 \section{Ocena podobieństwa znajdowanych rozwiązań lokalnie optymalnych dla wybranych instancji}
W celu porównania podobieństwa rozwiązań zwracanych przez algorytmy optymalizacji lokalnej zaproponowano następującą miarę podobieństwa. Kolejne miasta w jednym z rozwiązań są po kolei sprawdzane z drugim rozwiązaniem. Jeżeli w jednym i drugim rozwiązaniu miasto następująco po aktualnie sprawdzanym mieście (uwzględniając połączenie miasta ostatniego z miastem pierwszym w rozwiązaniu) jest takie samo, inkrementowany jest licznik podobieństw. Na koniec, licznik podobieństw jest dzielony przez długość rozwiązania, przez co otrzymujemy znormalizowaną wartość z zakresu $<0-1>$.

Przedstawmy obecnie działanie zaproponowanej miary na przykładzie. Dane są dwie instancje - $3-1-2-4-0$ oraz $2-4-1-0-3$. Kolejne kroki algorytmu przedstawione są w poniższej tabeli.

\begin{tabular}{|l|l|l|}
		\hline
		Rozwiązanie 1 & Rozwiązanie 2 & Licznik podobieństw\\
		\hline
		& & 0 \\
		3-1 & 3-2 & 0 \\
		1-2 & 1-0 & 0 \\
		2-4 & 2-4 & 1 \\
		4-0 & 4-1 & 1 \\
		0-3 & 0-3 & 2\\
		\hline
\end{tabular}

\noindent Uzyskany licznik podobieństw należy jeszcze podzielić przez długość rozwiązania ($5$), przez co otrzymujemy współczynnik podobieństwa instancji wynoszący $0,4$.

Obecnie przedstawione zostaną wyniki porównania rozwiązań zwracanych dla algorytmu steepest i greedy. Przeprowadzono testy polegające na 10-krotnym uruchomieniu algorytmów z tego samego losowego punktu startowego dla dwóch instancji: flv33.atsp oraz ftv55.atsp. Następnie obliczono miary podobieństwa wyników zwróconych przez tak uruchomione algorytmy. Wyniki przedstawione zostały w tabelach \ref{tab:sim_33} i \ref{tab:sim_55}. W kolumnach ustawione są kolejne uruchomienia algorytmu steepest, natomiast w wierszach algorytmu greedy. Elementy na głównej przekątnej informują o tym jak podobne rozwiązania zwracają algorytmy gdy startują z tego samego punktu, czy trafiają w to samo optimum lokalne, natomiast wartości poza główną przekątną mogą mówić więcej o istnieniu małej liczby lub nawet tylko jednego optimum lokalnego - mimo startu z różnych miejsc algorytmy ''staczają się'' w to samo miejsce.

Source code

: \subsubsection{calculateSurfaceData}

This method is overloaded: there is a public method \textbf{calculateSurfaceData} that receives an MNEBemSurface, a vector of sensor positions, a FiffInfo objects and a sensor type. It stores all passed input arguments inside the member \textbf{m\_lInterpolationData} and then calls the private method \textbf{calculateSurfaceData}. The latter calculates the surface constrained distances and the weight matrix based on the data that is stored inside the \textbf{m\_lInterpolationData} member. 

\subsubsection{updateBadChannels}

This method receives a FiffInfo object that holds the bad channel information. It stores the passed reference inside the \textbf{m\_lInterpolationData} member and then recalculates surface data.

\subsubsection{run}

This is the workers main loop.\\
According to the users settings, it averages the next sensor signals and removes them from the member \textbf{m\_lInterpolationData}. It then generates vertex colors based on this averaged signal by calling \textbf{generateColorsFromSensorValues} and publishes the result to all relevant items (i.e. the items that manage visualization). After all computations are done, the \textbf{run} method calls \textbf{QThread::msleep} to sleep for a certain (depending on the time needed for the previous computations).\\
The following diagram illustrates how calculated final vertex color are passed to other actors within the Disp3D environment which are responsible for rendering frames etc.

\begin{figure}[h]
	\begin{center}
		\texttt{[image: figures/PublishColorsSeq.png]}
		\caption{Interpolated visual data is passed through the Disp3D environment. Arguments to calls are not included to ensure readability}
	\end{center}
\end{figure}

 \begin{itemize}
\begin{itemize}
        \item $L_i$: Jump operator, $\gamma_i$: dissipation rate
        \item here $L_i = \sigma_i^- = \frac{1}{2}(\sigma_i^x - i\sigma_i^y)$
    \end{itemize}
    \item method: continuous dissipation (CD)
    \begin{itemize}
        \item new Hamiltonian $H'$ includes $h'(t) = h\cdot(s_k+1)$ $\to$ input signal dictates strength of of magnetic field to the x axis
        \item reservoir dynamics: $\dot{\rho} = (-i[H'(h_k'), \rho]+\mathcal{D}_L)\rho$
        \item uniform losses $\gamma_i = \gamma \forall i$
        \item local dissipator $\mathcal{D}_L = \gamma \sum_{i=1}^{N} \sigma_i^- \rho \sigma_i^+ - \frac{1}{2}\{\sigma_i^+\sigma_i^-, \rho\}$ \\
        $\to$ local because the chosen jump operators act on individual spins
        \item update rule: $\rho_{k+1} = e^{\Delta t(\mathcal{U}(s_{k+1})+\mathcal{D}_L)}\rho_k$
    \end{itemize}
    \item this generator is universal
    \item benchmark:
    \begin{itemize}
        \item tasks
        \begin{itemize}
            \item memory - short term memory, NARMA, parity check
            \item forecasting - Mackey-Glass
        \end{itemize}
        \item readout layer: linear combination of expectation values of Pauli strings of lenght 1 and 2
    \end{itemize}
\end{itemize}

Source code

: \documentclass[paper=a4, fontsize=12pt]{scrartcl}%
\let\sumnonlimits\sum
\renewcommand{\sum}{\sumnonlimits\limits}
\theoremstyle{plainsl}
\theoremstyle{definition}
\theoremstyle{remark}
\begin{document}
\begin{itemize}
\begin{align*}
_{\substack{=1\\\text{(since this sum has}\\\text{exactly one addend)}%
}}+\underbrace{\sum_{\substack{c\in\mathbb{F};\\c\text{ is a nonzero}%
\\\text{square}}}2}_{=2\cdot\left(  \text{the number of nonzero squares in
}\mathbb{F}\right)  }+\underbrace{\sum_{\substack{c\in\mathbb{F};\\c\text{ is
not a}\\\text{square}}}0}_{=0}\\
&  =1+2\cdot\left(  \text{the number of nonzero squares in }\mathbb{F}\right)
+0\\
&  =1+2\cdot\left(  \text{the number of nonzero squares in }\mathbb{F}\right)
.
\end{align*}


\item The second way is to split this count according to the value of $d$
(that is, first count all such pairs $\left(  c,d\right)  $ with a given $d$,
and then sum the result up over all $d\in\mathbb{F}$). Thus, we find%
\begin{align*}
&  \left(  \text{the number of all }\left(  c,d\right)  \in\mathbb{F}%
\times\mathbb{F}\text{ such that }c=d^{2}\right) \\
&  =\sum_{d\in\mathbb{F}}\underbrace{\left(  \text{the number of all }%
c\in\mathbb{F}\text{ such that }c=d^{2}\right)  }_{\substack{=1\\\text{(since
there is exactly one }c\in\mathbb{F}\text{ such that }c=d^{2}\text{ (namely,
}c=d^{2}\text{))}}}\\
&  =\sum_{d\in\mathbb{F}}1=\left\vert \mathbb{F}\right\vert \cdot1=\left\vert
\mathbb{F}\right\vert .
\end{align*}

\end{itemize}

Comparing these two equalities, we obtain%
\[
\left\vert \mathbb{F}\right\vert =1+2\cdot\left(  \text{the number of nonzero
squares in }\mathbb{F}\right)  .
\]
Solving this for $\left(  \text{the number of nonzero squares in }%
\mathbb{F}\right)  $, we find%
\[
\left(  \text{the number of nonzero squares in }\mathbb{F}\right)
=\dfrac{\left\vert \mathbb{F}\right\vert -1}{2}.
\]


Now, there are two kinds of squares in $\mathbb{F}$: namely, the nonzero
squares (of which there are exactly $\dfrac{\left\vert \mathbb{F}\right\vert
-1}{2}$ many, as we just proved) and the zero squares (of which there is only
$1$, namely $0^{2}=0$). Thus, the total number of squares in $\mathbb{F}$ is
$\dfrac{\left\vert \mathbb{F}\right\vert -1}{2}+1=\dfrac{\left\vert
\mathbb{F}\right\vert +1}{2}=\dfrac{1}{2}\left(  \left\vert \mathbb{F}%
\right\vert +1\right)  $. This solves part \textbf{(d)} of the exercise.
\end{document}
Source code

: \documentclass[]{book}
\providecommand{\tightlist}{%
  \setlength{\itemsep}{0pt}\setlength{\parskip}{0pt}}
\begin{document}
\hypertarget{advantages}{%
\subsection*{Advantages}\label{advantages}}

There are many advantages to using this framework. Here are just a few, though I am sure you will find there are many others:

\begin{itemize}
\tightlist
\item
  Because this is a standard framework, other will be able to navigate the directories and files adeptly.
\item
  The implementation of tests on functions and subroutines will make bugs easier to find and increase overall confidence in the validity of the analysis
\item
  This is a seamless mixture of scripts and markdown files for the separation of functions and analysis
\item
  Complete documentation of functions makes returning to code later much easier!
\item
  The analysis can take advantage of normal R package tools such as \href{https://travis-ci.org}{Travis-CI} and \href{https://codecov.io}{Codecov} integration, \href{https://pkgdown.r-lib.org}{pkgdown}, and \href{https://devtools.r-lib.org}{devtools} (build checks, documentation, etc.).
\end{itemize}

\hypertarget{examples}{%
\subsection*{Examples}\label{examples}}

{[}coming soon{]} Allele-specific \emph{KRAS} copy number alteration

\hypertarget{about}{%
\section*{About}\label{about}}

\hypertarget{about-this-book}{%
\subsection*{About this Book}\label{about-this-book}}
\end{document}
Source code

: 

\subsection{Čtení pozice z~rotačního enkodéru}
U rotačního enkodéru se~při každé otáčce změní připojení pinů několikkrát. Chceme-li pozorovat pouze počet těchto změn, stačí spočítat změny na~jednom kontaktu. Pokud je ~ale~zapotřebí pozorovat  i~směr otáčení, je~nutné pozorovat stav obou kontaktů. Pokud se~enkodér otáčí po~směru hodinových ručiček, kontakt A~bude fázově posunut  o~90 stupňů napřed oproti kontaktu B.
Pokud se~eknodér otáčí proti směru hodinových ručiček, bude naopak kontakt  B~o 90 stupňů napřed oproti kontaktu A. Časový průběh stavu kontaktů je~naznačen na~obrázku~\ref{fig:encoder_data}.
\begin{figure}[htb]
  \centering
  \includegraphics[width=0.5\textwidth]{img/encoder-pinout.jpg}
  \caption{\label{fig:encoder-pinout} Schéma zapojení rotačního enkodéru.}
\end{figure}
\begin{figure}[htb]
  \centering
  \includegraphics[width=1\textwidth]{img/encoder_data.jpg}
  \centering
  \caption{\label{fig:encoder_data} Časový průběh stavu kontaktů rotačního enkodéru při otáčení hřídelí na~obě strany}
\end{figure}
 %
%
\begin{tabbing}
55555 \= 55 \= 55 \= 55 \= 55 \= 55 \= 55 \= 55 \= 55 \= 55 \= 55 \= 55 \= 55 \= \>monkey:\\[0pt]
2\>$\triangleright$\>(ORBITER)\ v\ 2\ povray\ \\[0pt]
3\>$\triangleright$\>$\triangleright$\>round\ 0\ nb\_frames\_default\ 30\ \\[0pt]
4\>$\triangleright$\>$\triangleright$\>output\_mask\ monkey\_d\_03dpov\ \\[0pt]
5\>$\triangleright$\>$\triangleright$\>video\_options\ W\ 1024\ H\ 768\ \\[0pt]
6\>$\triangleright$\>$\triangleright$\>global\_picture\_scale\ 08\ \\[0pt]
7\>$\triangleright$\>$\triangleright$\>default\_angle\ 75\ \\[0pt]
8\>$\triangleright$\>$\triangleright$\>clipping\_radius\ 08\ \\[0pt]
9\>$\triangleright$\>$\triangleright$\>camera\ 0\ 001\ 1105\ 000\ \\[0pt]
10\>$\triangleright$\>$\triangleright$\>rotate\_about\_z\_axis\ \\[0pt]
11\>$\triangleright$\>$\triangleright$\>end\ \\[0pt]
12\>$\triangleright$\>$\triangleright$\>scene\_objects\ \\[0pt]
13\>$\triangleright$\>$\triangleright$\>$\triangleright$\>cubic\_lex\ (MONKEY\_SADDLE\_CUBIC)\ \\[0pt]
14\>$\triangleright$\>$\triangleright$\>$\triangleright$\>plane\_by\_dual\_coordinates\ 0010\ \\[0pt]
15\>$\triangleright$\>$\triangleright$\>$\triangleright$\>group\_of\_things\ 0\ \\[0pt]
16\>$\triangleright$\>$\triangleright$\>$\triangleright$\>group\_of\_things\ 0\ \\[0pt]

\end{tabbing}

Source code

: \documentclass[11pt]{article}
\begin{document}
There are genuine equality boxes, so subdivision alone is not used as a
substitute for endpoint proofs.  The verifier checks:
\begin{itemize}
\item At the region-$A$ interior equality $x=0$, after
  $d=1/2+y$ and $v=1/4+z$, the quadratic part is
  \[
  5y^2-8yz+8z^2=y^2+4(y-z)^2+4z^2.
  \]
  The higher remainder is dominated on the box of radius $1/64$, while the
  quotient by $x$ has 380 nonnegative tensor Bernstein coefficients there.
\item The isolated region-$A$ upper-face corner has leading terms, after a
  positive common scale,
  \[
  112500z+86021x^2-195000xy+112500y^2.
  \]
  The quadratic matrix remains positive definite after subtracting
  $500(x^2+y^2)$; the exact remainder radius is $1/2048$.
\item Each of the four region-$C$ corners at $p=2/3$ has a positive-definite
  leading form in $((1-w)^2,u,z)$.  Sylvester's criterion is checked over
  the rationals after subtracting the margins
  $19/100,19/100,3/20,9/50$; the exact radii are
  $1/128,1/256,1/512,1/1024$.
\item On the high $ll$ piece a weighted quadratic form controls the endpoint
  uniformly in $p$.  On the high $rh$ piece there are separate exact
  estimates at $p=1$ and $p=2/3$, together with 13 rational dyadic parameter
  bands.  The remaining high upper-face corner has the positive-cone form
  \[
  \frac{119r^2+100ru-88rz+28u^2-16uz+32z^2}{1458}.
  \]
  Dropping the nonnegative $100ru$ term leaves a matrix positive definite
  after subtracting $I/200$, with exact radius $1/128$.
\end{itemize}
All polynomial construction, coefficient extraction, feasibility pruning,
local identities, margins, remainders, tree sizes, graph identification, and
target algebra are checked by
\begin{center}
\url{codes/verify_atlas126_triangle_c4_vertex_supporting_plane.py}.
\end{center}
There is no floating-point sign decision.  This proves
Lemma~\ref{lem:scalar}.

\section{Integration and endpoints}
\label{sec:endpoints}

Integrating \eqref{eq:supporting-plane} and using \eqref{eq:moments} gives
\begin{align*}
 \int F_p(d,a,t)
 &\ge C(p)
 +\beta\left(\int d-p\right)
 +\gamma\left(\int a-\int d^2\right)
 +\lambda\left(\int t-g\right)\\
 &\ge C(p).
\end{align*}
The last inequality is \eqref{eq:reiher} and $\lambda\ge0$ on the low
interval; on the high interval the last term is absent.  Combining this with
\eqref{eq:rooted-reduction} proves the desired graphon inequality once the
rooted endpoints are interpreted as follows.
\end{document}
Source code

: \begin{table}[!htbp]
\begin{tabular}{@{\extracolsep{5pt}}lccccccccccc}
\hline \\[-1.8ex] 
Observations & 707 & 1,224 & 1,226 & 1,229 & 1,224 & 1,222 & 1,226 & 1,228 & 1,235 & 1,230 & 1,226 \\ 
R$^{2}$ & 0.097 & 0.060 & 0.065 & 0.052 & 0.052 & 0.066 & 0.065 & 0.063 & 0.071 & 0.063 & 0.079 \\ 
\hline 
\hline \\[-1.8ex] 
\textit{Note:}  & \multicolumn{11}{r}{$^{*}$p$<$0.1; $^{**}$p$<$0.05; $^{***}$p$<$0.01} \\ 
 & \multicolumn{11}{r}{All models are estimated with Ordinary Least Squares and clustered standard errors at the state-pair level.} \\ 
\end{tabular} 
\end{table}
§ §
→ **Assignment**
Please give, as a single number with nothing added, the count of lines in the records that contain the word "will".

→ **Written answer**
3